--- Exercise prompt ---
Say, as a bare number, how many lines of the listing contain "already".

--- Available data ---
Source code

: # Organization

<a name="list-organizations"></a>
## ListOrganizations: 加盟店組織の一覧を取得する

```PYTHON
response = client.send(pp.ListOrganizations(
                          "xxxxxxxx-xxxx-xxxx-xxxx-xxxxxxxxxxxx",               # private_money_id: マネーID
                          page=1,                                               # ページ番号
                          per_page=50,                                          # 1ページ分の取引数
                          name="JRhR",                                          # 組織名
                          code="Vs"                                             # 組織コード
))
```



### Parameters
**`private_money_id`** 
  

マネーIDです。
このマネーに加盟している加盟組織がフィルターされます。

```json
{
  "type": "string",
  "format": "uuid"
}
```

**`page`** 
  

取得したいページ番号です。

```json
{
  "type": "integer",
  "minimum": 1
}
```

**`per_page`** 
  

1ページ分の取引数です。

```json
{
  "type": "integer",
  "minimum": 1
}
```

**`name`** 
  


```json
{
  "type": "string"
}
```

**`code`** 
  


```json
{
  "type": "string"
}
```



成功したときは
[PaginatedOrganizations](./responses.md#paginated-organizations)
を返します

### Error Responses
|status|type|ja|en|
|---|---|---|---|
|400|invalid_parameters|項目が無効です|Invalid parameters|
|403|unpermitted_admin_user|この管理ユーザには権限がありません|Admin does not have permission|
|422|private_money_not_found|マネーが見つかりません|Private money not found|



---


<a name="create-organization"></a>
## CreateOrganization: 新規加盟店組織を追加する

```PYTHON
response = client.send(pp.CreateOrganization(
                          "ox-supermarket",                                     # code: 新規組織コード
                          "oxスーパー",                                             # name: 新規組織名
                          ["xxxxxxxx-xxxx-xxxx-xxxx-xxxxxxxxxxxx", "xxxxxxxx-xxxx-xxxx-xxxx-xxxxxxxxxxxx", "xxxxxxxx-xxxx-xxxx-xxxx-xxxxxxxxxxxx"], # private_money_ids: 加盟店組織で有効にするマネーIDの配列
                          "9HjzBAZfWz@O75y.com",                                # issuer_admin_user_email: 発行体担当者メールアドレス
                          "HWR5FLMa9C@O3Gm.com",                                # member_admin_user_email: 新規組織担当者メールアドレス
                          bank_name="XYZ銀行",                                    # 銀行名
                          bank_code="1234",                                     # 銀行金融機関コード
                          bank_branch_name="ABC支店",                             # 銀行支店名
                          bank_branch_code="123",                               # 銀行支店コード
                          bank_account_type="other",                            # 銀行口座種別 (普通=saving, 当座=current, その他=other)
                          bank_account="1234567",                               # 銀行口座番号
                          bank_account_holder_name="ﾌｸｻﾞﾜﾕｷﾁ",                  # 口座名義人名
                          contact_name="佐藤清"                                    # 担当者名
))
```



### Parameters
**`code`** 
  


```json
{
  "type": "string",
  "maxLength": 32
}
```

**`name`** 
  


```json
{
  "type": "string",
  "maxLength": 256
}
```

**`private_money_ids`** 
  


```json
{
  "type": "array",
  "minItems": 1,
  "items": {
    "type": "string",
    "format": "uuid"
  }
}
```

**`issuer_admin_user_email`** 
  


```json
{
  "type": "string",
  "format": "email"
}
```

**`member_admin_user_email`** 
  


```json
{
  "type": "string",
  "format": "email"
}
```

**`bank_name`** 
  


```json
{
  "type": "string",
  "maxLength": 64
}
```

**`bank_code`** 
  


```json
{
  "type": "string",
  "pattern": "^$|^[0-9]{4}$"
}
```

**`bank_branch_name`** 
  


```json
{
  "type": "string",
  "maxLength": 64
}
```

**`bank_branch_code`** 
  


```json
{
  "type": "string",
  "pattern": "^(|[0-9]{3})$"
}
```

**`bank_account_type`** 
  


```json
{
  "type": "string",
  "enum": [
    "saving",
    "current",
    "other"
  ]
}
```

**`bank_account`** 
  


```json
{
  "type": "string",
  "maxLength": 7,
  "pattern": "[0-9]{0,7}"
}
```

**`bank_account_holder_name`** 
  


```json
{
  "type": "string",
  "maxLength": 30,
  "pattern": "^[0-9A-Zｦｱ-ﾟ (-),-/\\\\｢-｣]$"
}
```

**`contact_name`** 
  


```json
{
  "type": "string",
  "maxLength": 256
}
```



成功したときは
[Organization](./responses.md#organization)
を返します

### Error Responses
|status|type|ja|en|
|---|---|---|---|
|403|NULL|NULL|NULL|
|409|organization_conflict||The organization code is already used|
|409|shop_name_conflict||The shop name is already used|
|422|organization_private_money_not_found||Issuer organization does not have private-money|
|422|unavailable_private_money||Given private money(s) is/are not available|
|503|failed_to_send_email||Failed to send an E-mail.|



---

--- Output of the exercise ---
2